Your assignment:
The response must contain each line of the material that holds "aceptados".

Material for this task:
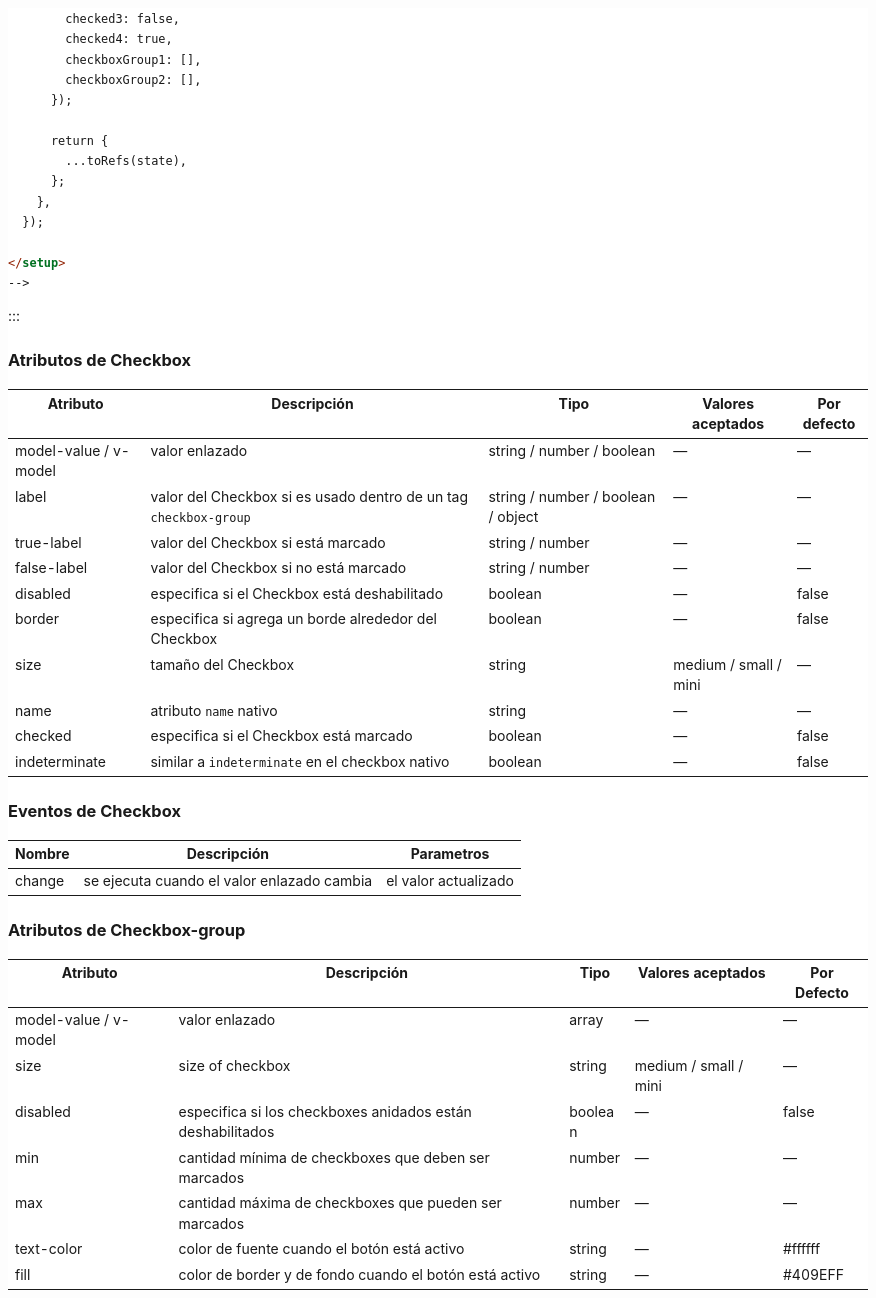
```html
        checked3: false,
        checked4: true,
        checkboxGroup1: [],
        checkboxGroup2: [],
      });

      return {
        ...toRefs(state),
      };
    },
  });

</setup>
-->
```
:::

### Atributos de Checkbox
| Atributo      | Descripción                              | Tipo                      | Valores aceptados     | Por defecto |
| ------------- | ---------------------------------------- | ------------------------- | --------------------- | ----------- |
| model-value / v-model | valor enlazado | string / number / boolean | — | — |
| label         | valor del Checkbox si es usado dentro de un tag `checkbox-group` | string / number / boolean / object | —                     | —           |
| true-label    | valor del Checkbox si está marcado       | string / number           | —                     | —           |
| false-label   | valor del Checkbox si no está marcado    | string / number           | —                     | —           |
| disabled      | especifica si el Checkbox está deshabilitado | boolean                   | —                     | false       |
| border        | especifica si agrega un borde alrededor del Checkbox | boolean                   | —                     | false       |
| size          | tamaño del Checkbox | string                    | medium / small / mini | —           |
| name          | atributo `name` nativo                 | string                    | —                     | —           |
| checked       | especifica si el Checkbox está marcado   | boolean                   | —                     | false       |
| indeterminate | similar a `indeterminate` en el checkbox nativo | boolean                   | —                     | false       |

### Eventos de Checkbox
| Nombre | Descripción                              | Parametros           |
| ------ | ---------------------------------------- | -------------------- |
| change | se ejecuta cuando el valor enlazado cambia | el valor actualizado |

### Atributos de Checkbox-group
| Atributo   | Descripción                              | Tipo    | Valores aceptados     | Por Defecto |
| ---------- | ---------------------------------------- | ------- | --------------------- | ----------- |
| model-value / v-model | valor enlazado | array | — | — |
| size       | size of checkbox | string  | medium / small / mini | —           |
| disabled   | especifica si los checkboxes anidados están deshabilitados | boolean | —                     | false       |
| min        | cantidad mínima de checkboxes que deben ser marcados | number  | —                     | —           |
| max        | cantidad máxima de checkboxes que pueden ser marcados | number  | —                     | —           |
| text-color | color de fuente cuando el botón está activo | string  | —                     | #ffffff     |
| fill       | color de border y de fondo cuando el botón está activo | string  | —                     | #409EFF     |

Problem solution:
| Atributo      | Descripción                              | Tipo                      | Valores aceptados     | Por defecto |
| Atributo   | Descripción                              | Tipo    | Valores aceptados     | Por Defecto |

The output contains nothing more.